Nel mezzo c'è stata una decina d’anni durante i quali i giudici sono rimasti a interrogarsi da soli nell’attività quotidiana sul rendere giustizia, in una fase di diritti in esplosiva evoluzione: che fare, per esempio, quando una legge fascista non abrogata si mostrava in aperto contrasto con la Costituzione ormai in vigore, senza che ci fosse una Corte costituzionale cui chiedere lumi?
Non solo, la magistratura degli anni Cinquanta era un corpo fortemente gerarchico, in cui i magistrati di Cassazione avevano un peso specifico forte, non a caso la prima divisione in qualche modo “correntizia”, Terzo potere, arrivò in quel periodo a dividere le esigenze di rappresentatività tra gli ermellini, la cosiddetta “magistratura alta”, e la “magistratura bassa”: pretori, giudici di tribunale e di corte d’appello. Si poneva il problema di come eleggere la componente togata del Csm rappresentando tutti. Era quella comunque una magistratura sostanzialmente omogenea alla classe dirigente, non necessariamente politicamente, ma, in senso lato, socialmente.
Lo sarebbe stata per poco. Nel 1963 fu bandito il primo concorso aperto alle donne: arrivarono in otto. Oggi sono più o meno la metà dell’organico. Nel 1969 l’apertura degli accessi alle facoltà universitarie, Giurisprudenza compresa, per la prima volta non più riservata ai soli studenti del liceo classico, ha aperto la strada a una magistratura socialmente stratificata, non più omogenea e quindi più pronta a riflettere sul proprio ruolo in relazione alla società esterna, in definitiva più consapevole del fatto che diritto e diritti sono un corpo non immutabile ma vivo e in continua evoluzione.

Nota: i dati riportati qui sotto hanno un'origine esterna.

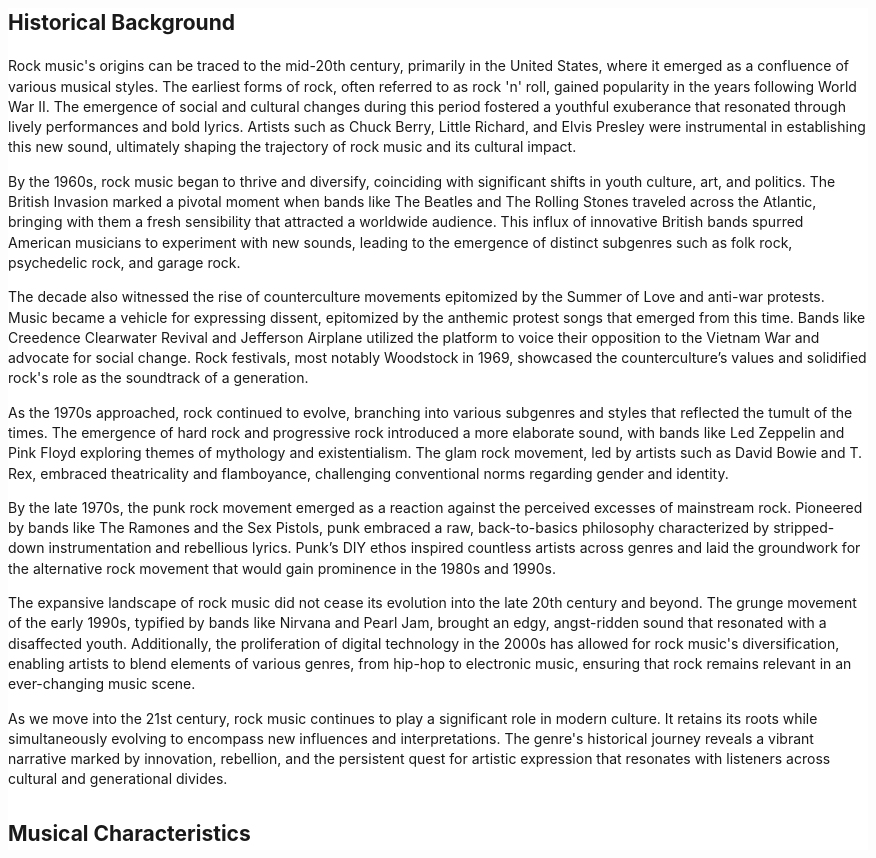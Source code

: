 
## Historical Background


Rock music's origins can be traced to the mid-20th century, primarily in the United States, where it emerged as a confluence of various musical styles. The earliest forms of rock, often referred to as rock 'n' roll, gained popularity in the years following World War II. The emergence of social and cultural changes during this period fostered a youthful exuberance that resonated through lively performances and bold lyrics. Artists such as Chuck Berry, Little Richard, and Elvis Presley were instrumental in establishing this new sound, ultimately shaping the trajectory of rock music and its cultural impact.

By the 1960s, rock music began to thrive and diversify, coinciding with significant shifts in youth culture, art, and politics. The British Invasion marked a pivotal moment when bands like The Beatles and The Rolling Stones traveled across the Atlantic, bringing with them a fresh sensibility that attracted a worldwide audience. This influx of innovative British bands spurred American musicians to experiment with new sounds, leading to the emergence of distinct subgenres such as folk rock, psychedelic rock, and garage rock.

The decade also witnessed the rise of counterculture movements epitomized by the Summer of Love and anti-war protests. Music became a vehicle for expressing dissent, epitomized by the anthemic protest songs that emerged from this time. Bands like Creedence Clearwater Revival and Jefferson Airplane utilized the platform to voice their opposition to the Vietnam War and advocate for social change. Rock festivals, most notably Woodstock in 1969, showcased the counterculture’s values and solidified rock's role as the soundtrack of a generation.

As the 1970s approached, rock continued to evolve, branching into various subgenres and styles that reflected the tumult of the times. The emergence of hard rock and progressive rock introduced a more elaborate sound, with bands like Led Zeppelin and Pink Floyd exploring themes of mythology and existentialism. The glam rock movement, led by artists such as David Bowie and T. Rex, embraced theatricality and flamboyance, challenging conventional norms regarding gender and identity.

By the late 1970s, the punk rock movement emerged as a reaction against the perceived excesses of mainstream rock. Pioneered by bands like The Ramones and the Sex Pistols, punk embraced a raw, back-to-basics philosophy characterized by stripped-down instrumentation and rebellious lyrics. Punk’s DIY ethos inspired countless artists across genres and laid the groundwork for the alternative rock movement that would gain prominence in the 1980s and 1990s.

The expansive landscape of rock music did not cease its evolution into the late 20th century and beyond. The grunge movement of the early 1990s, typified by bands like Nirvana and Pearl Jam, brought an edgy, angst-ridden sound that resonated with a disaffected youth. Additionally, the proliferation of digital technology in the 2000s has allowed for rock music's diversification, enabling artists to blend elements of various genres, from hip-hop to electronic music, ensuring that rock remains relevant in an ever-changing music scene.

As we move into the 21st century, rock music continues to play a significant role in modern culture. It retains its roots while simultaneously evolving to encompass new influences and interpretations. The genre's historical journey reveals a vibrant narrative marked by innovation, rebellion, and the persistent quest for artistic expression that resonates with listeners across cultural and generational divides.


## Musical Characteristics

Non per caso le prime correnti, che ancora oggi conosciamo, Magistratura democratica, progressista, e Magistratura indipendente, conservatrice, sono nate nel 1964, quando arrivavano in magistratura per la prima volta giovani cresciuti con la Costituzione già in vigore. Non per caso si sono contrapposte in scontri anche accesi negli anni successivi, quando le istanze evolutive della società di fuori, rivolte proprio al tema dei diritti, non potevano non riflettersi in chi la doveva giudicare. Non per caso la divisione è stata all'inizio, anche se non rigidamente, significativamente anagrafica: a Mi, sia detto con una sintesi brutale, avevano aderito prevalentemente i più anziani convinti che la legge andasse soprattutto applicata, a Md i più giovani convinti che l’interpretazione della norma da applicarsi al caso concreto non potesse non tener conto dell’evoluzione dei diritti in corso.

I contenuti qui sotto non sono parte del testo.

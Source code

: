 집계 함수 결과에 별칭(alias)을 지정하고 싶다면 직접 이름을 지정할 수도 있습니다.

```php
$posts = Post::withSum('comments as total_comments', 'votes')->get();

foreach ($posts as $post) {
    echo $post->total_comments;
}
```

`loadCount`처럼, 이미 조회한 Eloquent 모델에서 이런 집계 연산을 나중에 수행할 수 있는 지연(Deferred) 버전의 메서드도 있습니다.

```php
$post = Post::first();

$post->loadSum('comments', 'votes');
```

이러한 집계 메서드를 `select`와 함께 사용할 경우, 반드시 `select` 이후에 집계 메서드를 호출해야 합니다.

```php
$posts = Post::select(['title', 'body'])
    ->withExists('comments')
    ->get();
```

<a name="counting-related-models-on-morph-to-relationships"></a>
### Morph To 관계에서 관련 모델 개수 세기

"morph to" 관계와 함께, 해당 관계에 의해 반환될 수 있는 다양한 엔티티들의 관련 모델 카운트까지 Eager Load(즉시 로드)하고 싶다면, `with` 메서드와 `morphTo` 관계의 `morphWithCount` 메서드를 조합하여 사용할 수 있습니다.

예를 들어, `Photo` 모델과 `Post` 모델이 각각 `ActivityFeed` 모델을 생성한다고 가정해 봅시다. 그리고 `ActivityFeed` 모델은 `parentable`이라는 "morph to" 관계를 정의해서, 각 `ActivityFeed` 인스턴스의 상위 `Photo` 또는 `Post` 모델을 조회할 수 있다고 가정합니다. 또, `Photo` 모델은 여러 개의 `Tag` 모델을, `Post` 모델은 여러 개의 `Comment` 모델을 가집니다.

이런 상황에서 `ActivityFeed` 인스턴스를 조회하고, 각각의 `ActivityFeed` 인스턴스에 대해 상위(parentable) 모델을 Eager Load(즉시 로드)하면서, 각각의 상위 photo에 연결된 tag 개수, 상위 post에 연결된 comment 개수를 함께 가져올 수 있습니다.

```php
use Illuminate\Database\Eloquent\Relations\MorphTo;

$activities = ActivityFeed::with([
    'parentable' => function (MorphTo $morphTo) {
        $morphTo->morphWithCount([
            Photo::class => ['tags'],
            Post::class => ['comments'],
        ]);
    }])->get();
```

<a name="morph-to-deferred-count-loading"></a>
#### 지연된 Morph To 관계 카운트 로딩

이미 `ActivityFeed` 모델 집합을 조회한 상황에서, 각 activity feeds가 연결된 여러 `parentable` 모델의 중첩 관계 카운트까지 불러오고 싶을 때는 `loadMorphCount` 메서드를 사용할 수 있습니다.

Nel tempo le divergenze si sono in parte appianate, i dibattiti e le prese di posizione della prima ora, ingenuità comprese, sarebbero difficilmente applicabili meccanicamente alla quotidianità di ora. Un po’ perché la magistratura di oggi, ormai tutta, anagraficamente e culturalmente, figlia della Costituzione repubblicana ha introiettato le attribuzioni che la Costituzione le assegna, mentre la contrapposizione di certe posizioni, per così dire generazionale, è naturalmente venuta meno. Un po’ perché di mezzo c’è stata proprio la stagione del terrorismo, occasione del nostro approfondimento, che la magistratura ha affrontato, unita, in prima linea pagando tra il 1976 e il 1980 un tributo di sangue altissimo.

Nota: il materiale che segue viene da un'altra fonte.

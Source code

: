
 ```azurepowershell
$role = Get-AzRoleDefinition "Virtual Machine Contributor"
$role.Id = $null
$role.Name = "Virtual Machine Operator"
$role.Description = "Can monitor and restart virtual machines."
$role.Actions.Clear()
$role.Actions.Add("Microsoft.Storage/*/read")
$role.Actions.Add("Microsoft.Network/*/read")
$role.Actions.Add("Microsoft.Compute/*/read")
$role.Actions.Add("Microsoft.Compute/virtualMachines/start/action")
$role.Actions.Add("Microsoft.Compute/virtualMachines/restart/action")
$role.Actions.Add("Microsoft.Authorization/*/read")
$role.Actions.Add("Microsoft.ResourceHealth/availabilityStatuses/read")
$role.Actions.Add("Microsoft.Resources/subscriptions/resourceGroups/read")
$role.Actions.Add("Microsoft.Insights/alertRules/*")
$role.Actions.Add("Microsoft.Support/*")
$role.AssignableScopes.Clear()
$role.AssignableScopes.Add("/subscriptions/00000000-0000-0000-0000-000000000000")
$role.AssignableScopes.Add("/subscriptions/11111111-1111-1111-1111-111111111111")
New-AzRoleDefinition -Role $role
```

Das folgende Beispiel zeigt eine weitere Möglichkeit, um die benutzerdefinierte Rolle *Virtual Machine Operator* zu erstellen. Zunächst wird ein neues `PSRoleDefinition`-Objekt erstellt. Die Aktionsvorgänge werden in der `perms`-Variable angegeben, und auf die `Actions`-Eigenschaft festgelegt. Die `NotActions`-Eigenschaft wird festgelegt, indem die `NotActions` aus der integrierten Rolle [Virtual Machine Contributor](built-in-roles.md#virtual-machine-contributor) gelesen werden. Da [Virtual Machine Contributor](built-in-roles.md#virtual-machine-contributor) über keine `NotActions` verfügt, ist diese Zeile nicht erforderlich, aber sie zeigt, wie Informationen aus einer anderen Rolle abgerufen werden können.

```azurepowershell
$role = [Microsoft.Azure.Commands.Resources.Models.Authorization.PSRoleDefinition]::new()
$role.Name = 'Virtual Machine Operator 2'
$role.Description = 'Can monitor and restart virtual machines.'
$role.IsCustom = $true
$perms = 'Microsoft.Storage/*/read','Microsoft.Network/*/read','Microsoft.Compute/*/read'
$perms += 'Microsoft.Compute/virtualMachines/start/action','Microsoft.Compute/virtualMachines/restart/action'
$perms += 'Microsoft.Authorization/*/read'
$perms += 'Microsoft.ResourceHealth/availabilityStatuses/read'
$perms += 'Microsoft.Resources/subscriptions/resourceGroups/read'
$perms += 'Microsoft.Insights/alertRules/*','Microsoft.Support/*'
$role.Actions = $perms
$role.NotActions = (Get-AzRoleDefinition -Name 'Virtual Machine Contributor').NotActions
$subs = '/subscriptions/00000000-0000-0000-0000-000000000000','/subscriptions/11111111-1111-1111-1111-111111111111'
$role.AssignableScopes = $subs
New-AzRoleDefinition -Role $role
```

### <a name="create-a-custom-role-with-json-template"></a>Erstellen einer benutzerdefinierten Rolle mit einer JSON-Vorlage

Oggi, più che in passato pare assodato che un magistrato indipendente e autonomo in democrazia non possa smettere di riflettere e di dibattere anche pubblicamente, nel rispetto delle proprie prerogative anche deontologiche, sul senso del rendere giustizia. Semmai il rimprovero che a volte si fa, all’interno e all’esterno, alle correnti, cui non tutti i magistrati associati sono iscritti, è di avere un po’ spento la tensione ideale della discussione per appiattirsi sul bilancino della spartizione delle carriere: un argomento che ha portato più di una volta magistrati anche noti a denunciare il problema. Aprendo, ovviamente, altri dibattiti.